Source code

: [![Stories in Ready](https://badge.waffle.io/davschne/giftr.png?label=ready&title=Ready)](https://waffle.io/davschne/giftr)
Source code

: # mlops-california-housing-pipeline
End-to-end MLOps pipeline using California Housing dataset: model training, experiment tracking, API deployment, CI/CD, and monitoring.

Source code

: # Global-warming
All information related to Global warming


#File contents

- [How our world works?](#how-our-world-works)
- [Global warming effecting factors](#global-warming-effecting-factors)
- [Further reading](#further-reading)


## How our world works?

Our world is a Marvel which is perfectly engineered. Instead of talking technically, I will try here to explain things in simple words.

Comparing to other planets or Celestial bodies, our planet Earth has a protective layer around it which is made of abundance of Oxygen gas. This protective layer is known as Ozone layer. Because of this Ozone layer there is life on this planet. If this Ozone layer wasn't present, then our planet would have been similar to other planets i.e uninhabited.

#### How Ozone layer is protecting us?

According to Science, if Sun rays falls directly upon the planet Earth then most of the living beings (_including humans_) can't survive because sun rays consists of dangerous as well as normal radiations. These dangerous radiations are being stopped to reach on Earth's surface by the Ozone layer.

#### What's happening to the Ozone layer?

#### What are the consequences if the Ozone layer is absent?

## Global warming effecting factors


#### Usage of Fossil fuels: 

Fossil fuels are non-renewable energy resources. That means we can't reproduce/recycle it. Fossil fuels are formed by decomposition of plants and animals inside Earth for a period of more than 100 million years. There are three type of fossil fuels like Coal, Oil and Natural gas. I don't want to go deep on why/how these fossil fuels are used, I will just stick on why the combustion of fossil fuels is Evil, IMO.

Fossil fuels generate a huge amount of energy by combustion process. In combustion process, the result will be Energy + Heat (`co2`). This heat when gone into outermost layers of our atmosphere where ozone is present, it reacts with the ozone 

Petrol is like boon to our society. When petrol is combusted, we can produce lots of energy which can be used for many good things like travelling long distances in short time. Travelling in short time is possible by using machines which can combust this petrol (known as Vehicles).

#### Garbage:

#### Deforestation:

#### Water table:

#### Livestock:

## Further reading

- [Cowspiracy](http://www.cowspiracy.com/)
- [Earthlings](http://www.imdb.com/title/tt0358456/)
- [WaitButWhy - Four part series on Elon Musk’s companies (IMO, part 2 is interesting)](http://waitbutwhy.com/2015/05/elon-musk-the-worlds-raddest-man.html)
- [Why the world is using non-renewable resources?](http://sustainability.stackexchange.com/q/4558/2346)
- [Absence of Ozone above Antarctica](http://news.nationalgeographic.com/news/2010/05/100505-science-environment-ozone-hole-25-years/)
━━━
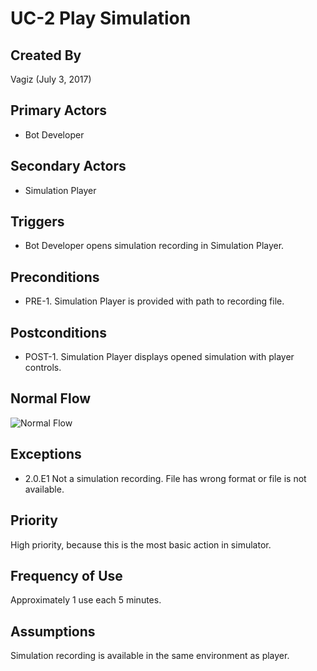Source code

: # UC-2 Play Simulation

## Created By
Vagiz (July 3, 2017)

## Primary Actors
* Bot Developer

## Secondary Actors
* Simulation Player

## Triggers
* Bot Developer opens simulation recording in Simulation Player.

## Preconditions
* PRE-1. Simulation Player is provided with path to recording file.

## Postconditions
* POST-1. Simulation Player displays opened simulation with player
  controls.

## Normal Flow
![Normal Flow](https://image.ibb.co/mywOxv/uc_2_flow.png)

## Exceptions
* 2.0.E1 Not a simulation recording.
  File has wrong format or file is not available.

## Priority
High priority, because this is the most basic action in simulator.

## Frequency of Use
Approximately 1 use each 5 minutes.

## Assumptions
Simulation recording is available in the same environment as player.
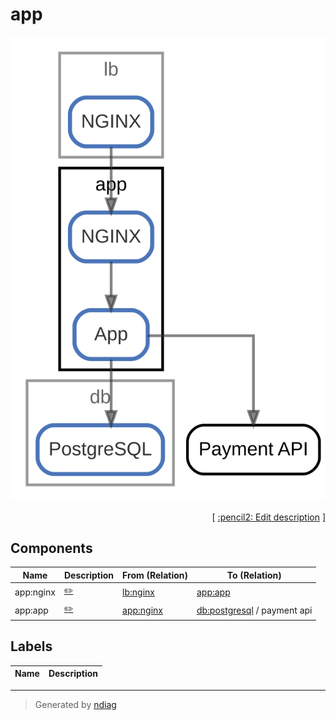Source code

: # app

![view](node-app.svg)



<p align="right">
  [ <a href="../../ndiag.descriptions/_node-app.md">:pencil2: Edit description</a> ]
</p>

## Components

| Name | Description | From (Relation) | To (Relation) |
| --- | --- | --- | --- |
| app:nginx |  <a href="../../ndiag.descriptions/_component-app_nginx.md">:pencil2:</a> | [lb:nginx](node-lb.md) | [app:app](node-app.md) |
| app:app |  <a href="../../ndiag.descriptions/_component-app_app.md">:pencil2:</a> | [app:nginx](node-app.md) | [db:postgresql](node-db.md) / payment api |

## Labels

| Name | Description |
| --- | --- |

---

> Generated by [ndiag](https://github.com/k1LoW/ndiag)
━━━
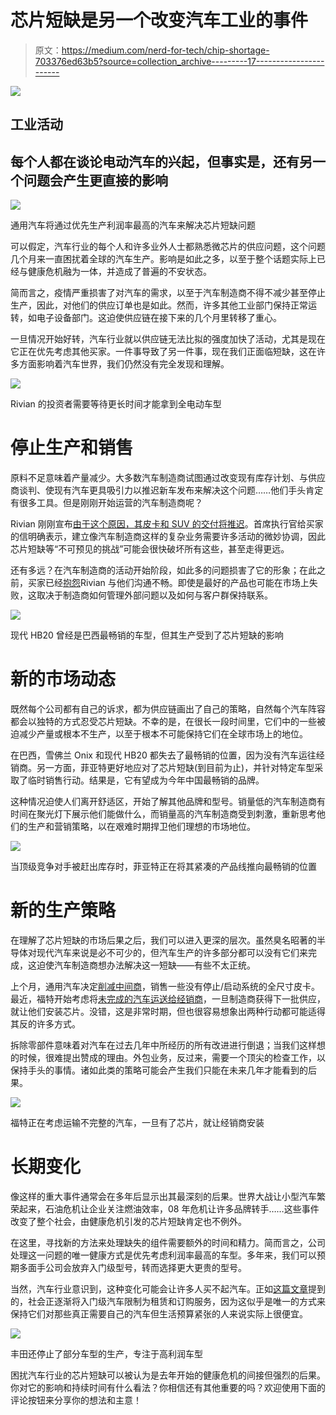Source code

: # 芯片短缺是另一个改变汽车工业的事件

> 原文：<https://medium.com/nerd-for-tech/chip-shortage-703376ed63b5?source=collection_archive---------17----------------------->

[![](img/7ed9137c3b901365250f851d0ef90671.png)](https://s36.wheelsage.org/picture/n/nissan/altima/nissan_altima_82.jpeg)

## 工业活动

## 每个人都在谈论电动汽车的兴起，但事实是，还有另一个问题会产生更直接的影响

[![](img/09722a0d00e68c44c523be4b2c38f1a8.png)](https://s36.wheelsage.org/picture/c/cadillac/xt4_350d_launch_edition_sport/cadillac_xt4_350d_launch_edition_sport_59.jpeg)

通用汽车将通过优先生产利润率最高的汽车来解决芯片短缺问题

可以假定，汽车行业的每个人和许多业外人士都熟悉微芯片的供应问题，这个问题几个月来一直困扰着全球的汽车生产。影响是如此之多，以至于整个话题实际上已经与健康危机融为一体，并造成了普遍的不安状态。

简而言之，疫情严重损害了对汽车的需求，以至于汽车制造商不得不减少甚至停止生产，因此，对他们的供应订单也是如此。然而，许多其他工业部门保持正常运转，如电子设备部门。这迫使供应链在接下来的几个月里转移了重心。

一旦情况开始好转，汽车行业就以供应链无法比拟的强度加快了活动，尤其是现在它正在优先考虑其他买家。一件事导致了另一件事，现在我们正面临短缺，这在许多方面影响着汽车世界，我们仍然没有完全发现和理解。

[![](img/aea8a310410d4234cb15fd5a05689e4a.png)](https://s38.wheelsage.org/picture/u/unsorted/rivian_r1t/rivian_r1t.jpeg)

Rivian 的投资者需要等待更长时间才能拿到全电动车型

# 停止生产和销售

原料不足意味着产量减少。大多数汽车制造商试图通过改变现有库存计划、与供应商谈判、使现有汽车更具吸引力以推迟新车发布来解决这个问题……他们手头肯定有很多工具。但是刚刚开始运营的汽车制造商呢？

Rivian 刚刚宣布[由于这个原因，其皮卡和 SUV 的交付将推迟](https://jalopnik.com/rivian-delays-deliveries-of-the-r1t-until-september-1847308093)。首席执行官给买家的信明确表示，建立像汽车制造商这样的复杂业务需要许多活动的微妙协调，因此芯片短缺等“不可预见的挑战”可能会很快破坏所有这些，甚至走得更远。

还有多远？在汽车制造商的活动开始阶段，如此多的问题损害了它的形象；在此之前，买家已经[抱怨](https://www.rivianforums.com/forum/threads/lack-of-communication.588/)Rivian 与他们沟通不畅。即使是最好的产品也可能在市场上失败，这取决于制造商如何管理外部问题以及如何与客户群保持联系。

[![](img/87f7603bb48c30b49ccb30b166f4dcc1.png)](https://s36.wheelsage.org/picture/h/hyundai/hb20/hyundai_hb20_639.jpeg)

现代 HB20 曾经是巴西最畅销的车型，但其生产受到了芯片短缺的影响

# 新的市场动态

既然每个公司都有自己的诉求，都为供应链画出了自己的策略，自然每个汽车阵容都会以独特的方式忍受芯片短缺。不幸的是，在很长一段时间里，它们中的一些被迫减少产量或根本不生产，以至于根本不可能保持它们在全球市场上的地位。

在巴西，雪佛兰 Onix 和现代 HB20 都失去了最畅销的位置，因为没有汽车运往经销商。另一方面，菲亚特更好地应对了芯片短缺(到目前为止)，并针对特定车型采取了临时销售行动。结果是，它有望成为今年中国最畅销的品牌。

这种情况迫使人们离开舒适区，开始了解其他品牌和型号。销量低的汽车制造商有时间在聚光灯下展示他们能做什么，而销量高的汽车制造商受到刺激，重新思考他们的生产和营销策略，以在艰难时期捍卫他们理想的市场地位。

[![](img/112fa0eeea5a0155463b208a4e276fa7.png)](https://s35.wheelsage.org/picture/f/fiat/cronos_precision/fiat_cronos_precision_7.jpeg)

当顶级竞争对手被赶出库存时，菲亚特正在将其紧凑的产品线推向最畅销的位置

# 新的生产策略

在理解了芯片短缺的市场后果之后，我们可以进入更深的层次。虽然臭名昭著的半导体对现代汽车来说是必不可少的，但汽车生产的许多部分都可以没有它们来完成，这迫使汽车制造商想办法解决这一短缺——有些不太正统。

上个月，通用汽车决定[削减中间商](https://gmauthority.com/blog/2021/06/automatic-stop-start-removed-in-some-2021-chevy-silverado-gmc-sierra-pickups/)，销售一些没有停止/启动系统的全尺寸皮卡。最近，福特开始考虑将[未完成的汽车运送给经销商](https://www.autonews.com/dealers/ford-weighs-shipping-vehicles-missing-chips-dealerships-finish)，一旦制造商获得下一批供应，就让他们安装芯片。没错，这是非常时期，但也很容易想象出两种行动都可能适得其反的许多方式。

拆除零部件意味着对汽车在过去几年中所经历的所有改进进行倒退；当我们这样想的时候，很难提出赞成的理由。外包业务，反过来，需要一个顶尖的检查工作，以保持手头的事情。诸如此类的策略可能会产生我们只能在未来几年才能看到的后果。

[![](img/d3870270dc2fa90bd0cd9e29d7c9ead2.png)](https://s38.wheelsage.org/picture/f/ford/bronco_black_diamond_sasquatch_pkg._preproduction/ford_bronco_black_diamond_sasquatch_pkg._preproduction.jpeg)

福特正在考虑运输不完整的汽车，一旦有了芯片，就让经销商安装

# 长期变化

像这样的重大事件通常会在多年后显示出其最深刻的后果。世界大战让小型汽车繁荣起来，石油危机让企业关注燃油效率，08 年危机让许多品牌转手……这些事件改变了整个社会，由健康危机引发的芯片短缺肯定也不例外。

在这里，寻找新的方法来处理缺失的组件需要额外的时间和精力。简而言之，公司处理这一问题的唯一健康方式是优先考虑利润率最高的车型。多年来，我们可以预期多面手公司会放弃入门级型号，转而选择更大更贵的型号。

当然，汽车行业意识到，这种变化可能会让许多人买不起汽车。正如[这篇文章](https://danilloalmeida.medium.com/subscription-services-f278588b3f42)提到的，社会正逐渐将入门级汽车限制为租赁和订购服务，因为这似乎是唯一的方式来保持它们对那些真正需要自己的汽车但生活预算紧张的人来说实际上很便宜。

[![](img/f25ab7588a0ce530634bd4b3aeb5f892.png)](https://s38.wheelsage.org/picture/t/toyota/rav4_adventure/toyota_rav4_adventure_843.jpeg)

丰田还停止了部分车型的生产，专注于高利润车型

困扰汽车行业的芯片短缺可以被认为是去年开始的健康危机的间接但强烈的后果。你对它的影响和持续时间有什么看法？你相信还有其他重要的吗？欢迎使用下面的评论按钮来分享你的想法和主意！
━━━
* [Activity] Check each line of the records for the string "Global" and copy those that have it.

* [Solution below]
: # Global-warming
All information related to Global warming
- [Global warming effecting factors](#global-warming-effecting-factors)
## Global warming effecting factors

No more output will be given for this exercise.